### Information
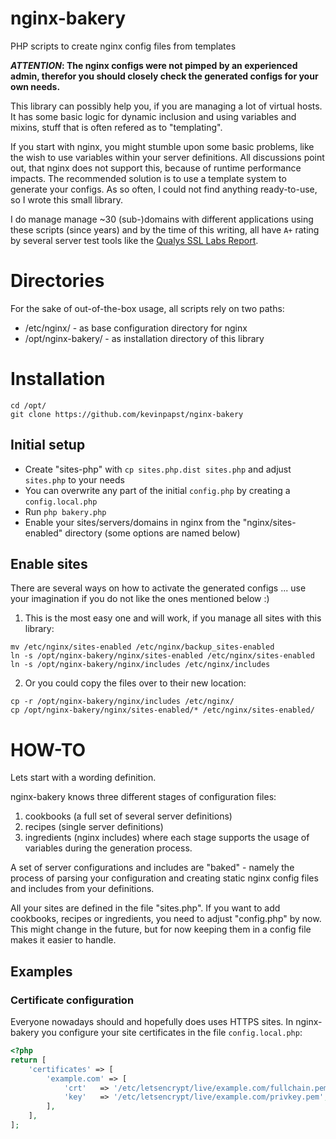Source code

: nginx-bakery
============

PHP scripts to create nginx config files from templates

**_ATTENTION_: The nginx configs were not pimped by an experienced admin, therefor you should closely check the generated configs for your own needs.**

This library can possibly help you, if you are managing a lot of virtual hosts.
It has some basic logic for dynamic inclusion and using variables and mixins, stuff that is often refered as to "templating".

If you start with nginx, you might stumble upon some basic problems, like the wish to use variables within your server definitions.
All discussions point out, that nginx does not support this, because of runtime performance impacts.
The recommended solution is to use a template system to generate your configs. As so often, I could not find anything ready-to-use, so I wrote this small library.

I do manage manage ~30 (sub-)domains with different applications using these scripts (since years) and by the time of this writing, 
all have `A+` rating by several server test tools like the [Qualys SSL Labs Report](https://www.ssllabs.com/ssltest/analyze.html?d=www.kevinpapst.de&hideResults=on&latest).

# Directories

For the sake of out-of-the-box usage, all scripts rely on two paths:

- /etc/nginx/             - as base configuration directory for nginx
- /opt/nginx-bakery/      - as installation directory of this library

# Installation

```
cd /opt/
git clone https://github.com/kevinpapst/nginx-bakery
```
 
## Initial setup

- Create "sites-php" with `cp sites.php.dist sites.php` and adjust `sites.php` to your needs
- You can overwrite any part of the initial `config.php` by creating a `config.local.php`
- Run `php bakery.php`
- Enable your sites/servers/domains in nginx from the "nginx/sites-enabled" directory (some options are named below)

## Enable sites
There are several ways on how to activate the generated configs ... use your imagination if you do not like the ones mentioned below :)

1. This is the most easy one and will work, if you manage all sites with this library:
```
mv /etc/nginx/sites-enabled /etc/nginx/backup_sites-enabled
ln -s /opt/nginx-bakery/nginx/sites-enabled /etc/nginx/sites-enabled
ln -s /opt/nginx-bakery/nginx/includes /etc/nginx/includes
```

2. Or you could copy the files over to their new location:
```
cp -r /opt/nginx-bakery/nginx/includes /etc/nginx/
cp /opt/nginx-bakery/nginx/sites-enabled/* /etc/nginx/sites-enabled/
```

# HOW-TO
Lets start with a wording definition.

nginx-bakery knows three different stages of configuration files:
1) cookbooks (a full set of several server definitions)
2) recipes (single server definitions)
3) ingredients (nginx includes)
where each stage supports the usage of variables during the generation process.

A set of server configurations and includes are "baked" - namely the process of parsing your configuration
and creating static nginx config files and includes from your definitions.

All your sites are defined in the file "sites.php". If you want to add cookbooks, recipes or ingredients, you need to adjust "config.php" by now.
This might change in the future, but for now keeping them in a config file makes it easier to handle.


## Examples

### Certificate configuration

Everyone nowadays should and hopefully does uses HTTPS sites. In nginx-bakery you configure your site certificates in the file `config.local.php`:

```php
<?php
return [
    'certificates' => [
        'example.com' => [
            'crt'   => '/etc/letsencrypt/live/example.com/fullchain.pem',
            'key'   => '/etc/letsencrypt/live/example.com/privkey.pem',
        ],
    ],
];
```
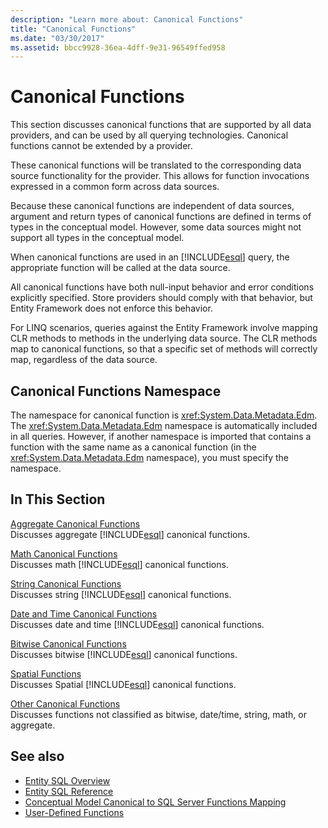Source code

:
 ```yaml
---
description: "Learn more about: Canonical Functions"
title: "Canonical Functions"
ms.date: "03/30/2017"
ms.assetid: bbcc9928-36ea-4dff-9e31-96549ffed958
---
```

# Canonical Functions

This section discusses canonical functions that are supported by all data providers, and can be used by all querying technologies. Canonical functions cannot be extended by a provider.  
  
 These canonical functions will be translated to the corresponding data source functionality for the provider. This allows for function invocations expressed in a common form across data sources.  
  
 Because these canonical functions are independent of data sources, argument and return types of canonical functions are defined in terms of types in the conceptual model. However, some data sources might not support all types in the conceptual model.  
  
 When canonical functions are used in an [!INCLUDE[esql](../../../../../../includes/esql-md.md)] query, the appropriate function will be called at the data source.  
  
 All canonical functions have both null-input behavior and error conditions explicitly specified. Store providers should comply with that behavior, but Entity Framework does not enforce this behavior.  
  
 For LINQ scenarios, queries against the Entity Framework involve mapping CLR methods to methods in the underlying data source. The CLR methods map to canonical functions, so that a specific set of methods will correctly map, regardless of the data source.  
  
## Canonical Functions Namespace  

 The namespace for canonical function is <xref:System.Data.Metadata.Edm>. The <xref:System.Data.Metadata.Edm> namespace is automatically included in all queries. However, if another namespace is imported that contains a function with the same name as a canonical function (in the <xref:System.Data.Metadata.Edm> namespace), you must specify the namespace.  
  
## In This Section  

 [Aggregate Canonical Functions](aggregate-canonical-functions.md)  
 Discusses aggregate [!INCLUDE[esql](../../../../../../includes/esql-md.md)] canonical functions.  
  
 [Math Canonical Functions](math-canonical-functions.md)  
 Discusses math [!INCLUDE[esql](../../../../../../includes/esql-md.md)] canonical functions.  
  
 [String Canonical Functions](string-canonical-functions.md)  
 Discusses string [!INCLUDE[esql](../../../../../../includes/esql-md.md)] canonical functions.  
  
 [Date and Time Canonical Functions](date-and-time-canonical-functions.md)  
 Discusses date and time [!INCLUDE[esql](../../../../../../includes/esql-md.md)] canonical functions.  
  
 [Bitwise Canonical Functions](bitwise-canonical-functions.md)  
 Discusses bitwise [!INCLUDE[esql](../../../../../../includes/esql-md.md)] canonical functions.  
  
 [Spatial Functions](spatial-functions.md)  
 Discusses Spatial [!INCLUDE[esql](../../../../../../includes/esql-md.md)] canonical functions.  
  
 [Other Canonical Functions](other-canonical-functions.md)  
 Discusses functions not classified as bitwise, date/time, string, math, or aggregate.  
  
## See also

- [Entity SQL Overview](entity-sql-overview.md)
- [Entity SQL Reference](entity-sql-reference.md)
- [Conceptual Model Canonical to SQL Server Functions Mapping](../conceptual-model-canonical-to-sql-server-functions-mapping.md)
- [User-Defined Functions](user-defined-functions-entity-sql.md)
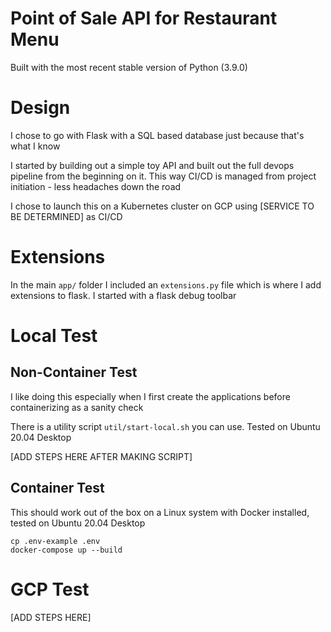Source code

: # Point of Sale API for Restaurant Menu

Built with the most recent stable version of Python (3.9.0)

# Design

I chose to go with Flask with a SQL based database just because that's what I know

I started by building out a simple toy API and built out the full devops pipeline from the beginning on it. This way CI/CD is managed from project initiation - less headaches down the road

I chose to launch this on a Kubernetes cluster on GCP using [SERVICE TO BE DETERMINED] as CI/CD

# Extensions

In the main `app/` folder I included an `extensions.py` file which is where I add extensions to flask. I started with a flask debug toolbar

# Local Test

## Non-Container Test

I like doing this especially when I first create the applications before containerizing as a sanity check

There is a utility script `util/start-local.sh` you can use. Tested on Ubuntu 20.04 Desktop

[ADD STEPS HERE AFTER MAKING SCRIPT]

## Container Test

This should work out of the box on a Linux system with Docker installed, tested on Ubuntu 20.04 Desktop

```
cp .env-example .env
docker-compose up --build
```

# GCP Test

[ADD STEPS HERE]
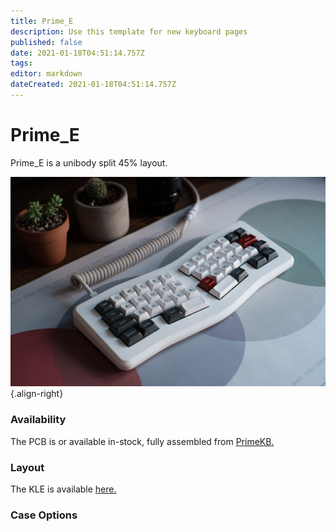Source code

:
 ```yaml
---
title: Prime_E
description: Use this template for new keyboard pages
published: false
date: 2021-01-18T04:51:14.757Z
tags: 
editor: markdown
dateCreated: 2021-01-18T04:51:14.757Z
---
```


# Prime_E

Prime_E is a unibody split 45% layout.  

![prime_e.jpg](/Boards/images/prime_e.jpg){.align-right}

### Availability

The PCB is or available in-stock, fully assembled from [PrimeKB.](https://www.primekb.com/collections/keyboards/products/prime_e-rev-2-pcb)

### Layout

The KLE is available [here.](http://www.keyboard-layout-editor.com/##@@=Esc&=Q&=W&=E&=R&=T&_x:2.5%3B&=Y&=U&=I&=O&=P&=Back%3Cbr%3ESpace&_a:7%3B&=%3B&@_a:4&w:1.25%3B&=Tab&=A&=S&=D&=F&=G&_x:2.5%3B&=H&=J&=K&=L&_a:7%3B&=&_a:4&w:1.75%3B&=Enter%3B&@_w:1.75%3B&=Shift&=Z&=X&=C&=V&=B&_x:1.5%3B&=B&=N&=M&=%3C%0A.&=%3E%0A.&=%3F%0A%2F%2F&_w:1.25%3B&=Shift%3B&@_w:1.25%3B&=Hyper&_w:1.25%3B&=Super&_x:1&w:1.25%3B&=Meta&_a:7&w:2%3B&=&_x:1.5&w:2.25%3B&=&_a:4&w:1.25%3B&=Meta&_x:1.25&w:1.25%3B&=Super&_w:1.25%3B&=Ctrl)

### Case Options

### What is needed
Looking at the entries above, state the number of lines that contain "adjust" and add nothing more.

### Answer for the task
2